New York Magazine
The Maximalist

The Whitney brings a little of Robert Smithson’s outward-looking art back into the white box.
By Mark Stevens

Robert Smithson's Spiral Jetty (1970), seen from the air.(Photo credit: Robert Smithson Estate/Licensed by Vaga, New York, NY; Photograph by David Maisel)
Robert Smithson's Spiral Jetty (1970), seen from the air.(Photo credit: Robert Smithson Estate/Licensed by Vaga, New York, NY; Photograph by David Maisel)The catalogue cover for “Robert Smithson,” at the Whitney Museum of American Art, shows some graph paper on which Smithson scribbled a diagram of his various ideas and plans. It’s an informal map of his sensibility, and, as a cover, very unusual. It isn’t colorful and won’t attract many buyers. But the choice is apt. In our culture, Smithson (1938–1973) is a kind of map-making explorer—a man of the modern frontier. His Spiral Jetty of 1970 in Utah’s Great Salt Lake remains the best-known example of what’s sometimes called Earth art. But his achievement adds up to more than that iconic work. He’s as important for his fertile play with ideas as for the art he produced. He reminds me of those visionary architects who don’t get most of their buildings built. A man of possibilities.
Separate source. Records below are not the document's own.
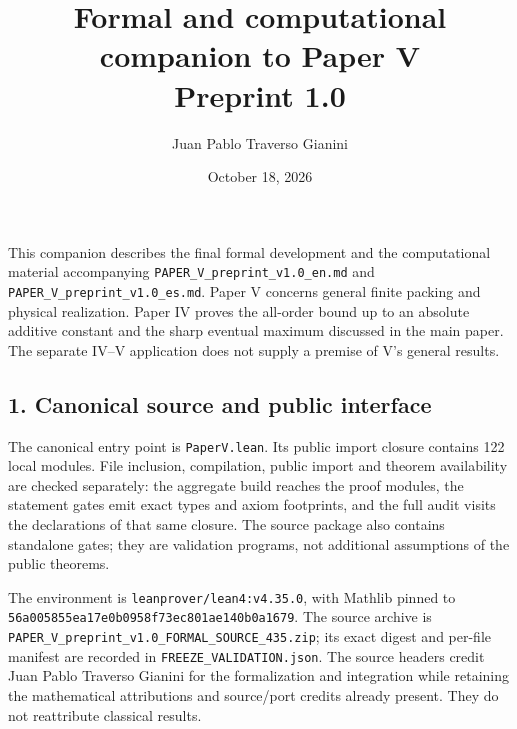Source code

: \documentclass[english,11pt,a4paper]{article}
\title{Formal and computational companion to Paper V\\Preprint 1.0}
\author{Juan Pablo Traverso Gianini}
\date{October 18, 2026}
\begin{document}
\raggedbottom
\maketitle
\setlength{\parskip}{5pt}
This companion describes the final formal development and the
computational material accompanying
\nolinkurl{PAPER_V_preprint_v1.0_en.md} and
\nolinkurl{PAPER_V_preprint_v1.0_es.md}. Paper V concerns general
finite packing and physical realization. Paper IV proves the all-order
bound up to an absolute additive constant and the sharp eventual maximum
discussed in the main paper. The separate IV--V application does not
supply a premise of V's general results.

\subsection{1. Canonical source and public
interface}\label{canonical-source-and-public-interface}

The canonical entry point is \texttt{PaperV.lean}. Its public import
closure contains 122 local modules. File inclusion, compilation, public
import and theorem availability are checked separately: the aggregate
build reaches the proof modules, the statement gates emit exact types
and axiom footprints, and the full audit visits the declarations of that
same closure. The source package also contains standalone gates; they
are validation programs, not additional assumptions of the public
theorems.

The environment is \texttt{leanprover/lean4:v4.35.0}, with Mathlib
pinned to \nolinkurl{56a005855ea17e0b0958f73ec801ae140b0a1679}. The source
archive is \nolinkurl{PAPER_V_preprint_v1.0_FORMAL_SOURCE_435.zip};
its exact digest and per-file manifest are recorded in
\nolinkurl{FREEZE_VALIDATION.json}. The source headers credit Juan Pablo
Traverso Gianini for the formalization and integration while retaining
the mathematical attributions and source/port credits already present.
They do not reattribute classical results.
\end{document}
The current retrospective—originally organized by Eugenie Tsai for the Museum of Contemporary Art, Los Angeles—is a thorough and conscientious accounting of this artist’s brief career. (Smithson died at 35 in a plane crash.) It obviously cannot include the art he created outdoors, such as Spiral Jetty, but it contains a strong selection of his drawings, movies, language pieces, and earthworks designed for display in galleries. As a young artist, Smithson developed a warm expressionist sensibility, one colored by religious feeling and the vast scale of religious space. But then he came of age in the cool, rarefied milieu of Minimalism. The tension was fruitful: If he soon abandoned the more sentimental aspects of expressionist art, he also never became a card-carrying Minimalist. In certain ways, he’s that style’s greatest critic—the anti-Judd.
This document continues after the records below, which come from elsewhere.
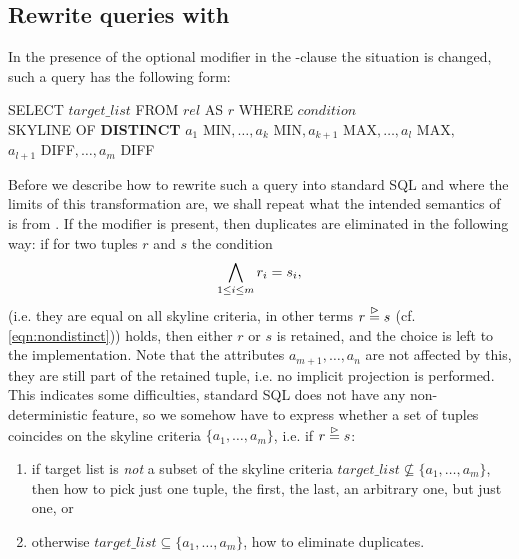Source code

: \subsection{Rewrite queries with }
\label{sec:rewrite-queries-with-distinct}
In the presence of the optional  modifier in the
-clause the situation is changed, such a query has the
following form:
%
\begin{sql}\label{sql:rewrite-distinct}
SELECT $target\_list$ FROM $rel$ AS $r$ WHERE $condition$ \\
SKYLINE OF \textbf{DISTINCT} $a_1$ MIN$, \ldots, a_k$ MIN$, a_{k+1}$ MAX$, \ldots, a_l$ MAX$,$  \\
$a_{l+1}$ DIFF$, \ldots, a_m$ DIFF
\end{sql}
%
Before we describe how to rewrite such a query into standard SQL and
where the limits of this transformation are, we shall repeat what the
intended semantics of  is from
\citep{Borzsonyi2001}.  If the  modifier is
present, then duplicates are eliminated in the following way: if for
two tuples $r$ and $s$ the condition
\[
\bigwedge_{1 \le i \le m} r_i = s_i,
\]
(i.e. they are equal on all skyline criteria, in other terms $r
\stackrel{\vartriangleright}{=} s$ (cf. \eqref{eqn:nondistinct})) holds, then either $r$
or $s$ is retained, and the choice is left to the implementation. Note
that the attributes $a_{m+1}, \ldots, a_n$ are not affected by this,
they are still part of the retained tuple, i.e. no implicit projection
is performed. This indicates some difficulties, standard SQL does not
have any non-deterministic feature, so we somehow have to express whether
a set of tuples coincides on the skyline criteria $\{a_1, \ldots,
a_m\}$, i.e. if $r \stackrel{\vartriangleright}{=} s$:

\begin{enumerate}
\item
if target list is \emph{not} a subset of the skyline criteria $target\_list
\not\subseteq \{a_1, \ldots, a_m\}$, then how to pick just one tuple,
the first, the last, an arbitrary one, but just one, or

\item
otherwise $target\_list \subseteq \{a_1, \ldots, a_m\}$, how to
eliminate duplicates.
\end{enumerate}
Smithson mounted a fierce attack upon art’s pristine white room. He disliked both the mandarin ironies of Duchamp—who was a kind of god in the sixties and seventies—and the clean-as-a-machine theories of many of his own contemporaries. Meaning, he thought, should not be isolated or made precious. Truth was plural, messy, impure, changing. It was found in the complex sediment of thought. It accreted over time: The geological became his presiding symbol. ("I’m not a reductive artist," he said. "I’m a generative artist.") This perspective led to thinking outside the box—literally. His art erupted from the gallery and museum into the landscape. Characteristically, the pieces he made outside art’s walls have complex, even contradictory meanings. Spiral Jetty seems romantic and detached, ancient and modern, symbolic and factual, eternal and changeable. "I don’t think the world proceeds logically," he said. "I think it’s dialectical."
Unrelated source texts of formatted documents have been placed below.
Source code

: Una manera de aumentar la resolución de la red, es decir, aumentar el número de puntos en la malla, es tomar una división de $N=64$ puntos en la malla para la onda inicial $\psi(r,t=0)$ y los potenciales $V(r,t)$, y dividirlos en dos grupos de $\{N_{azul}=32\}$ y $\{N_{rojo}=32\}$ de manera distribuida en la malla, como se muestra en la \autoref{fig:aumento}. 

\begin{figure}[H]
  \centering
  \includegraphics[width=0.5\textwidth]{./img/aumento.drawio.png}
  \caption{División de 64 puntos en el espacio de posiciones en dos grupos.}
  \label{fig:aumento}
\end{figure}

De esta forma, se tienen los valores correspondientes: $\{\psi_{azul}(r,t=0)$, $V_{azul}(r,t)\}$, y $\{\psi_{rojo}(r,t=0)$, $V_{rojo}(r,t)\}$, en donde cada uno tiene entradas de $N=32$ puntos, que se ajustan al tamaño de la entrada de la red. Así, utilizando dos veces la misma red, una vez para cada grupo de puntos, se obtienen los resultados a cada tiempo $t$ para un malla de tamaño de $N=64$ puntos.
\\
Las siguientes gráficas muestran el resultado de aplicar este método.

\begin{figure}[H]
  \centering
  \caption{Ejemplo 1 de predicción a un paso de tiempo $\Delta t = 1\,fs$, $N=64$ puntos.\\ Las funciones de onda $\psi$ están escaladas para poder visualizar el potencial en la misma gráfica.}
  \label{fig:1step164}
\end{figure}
Smithson brought his critique of the museum into the museum proper. He would extract pieces from a particular place (such as rocks or shells) and then create piles parsed by mirrors or dominated by containers. On the one hand, such works are alienating: The bits of landscape, torn from their context, appear sliced and diced in the isolating museum. On the other, they can be sensual, evocative, and full of perceptual play—especially the mirror pieces. They provoke a viewer to dream of the full landscape, and when reflected in the glass, he or she even becomes a figure in an imagined land. In Smithson’s arrangements, the mirrors themselves often look transparent, creating the illusion that we can see through our reflections. Not surprisingly, an artist with this philosophical bent was fascinated by language. He treated words as something earthy, a layered deposit from which he could excavate meanings.

Although Smithson was not religious, he did not abandon the idea of transcendence. Something in him wanted to escape limitations. Geological time could dwarf human history; the structure of a crystal had a beauty more ancient than art’s forms. Next September, the Whitney and an organization called Minetta Brook will present one of Smithson’s unrealized proposals, based upon a drawing called Floating Island to Travel Around Manhattan Island. A tug will pull what looks like a chunk of Central Park (itself a kind of island) around Manhattan. The idea is whimsical, of course, but also telling. In Smithson’s universe, nothing is solitary, isolated, or fixed. Even the islands move.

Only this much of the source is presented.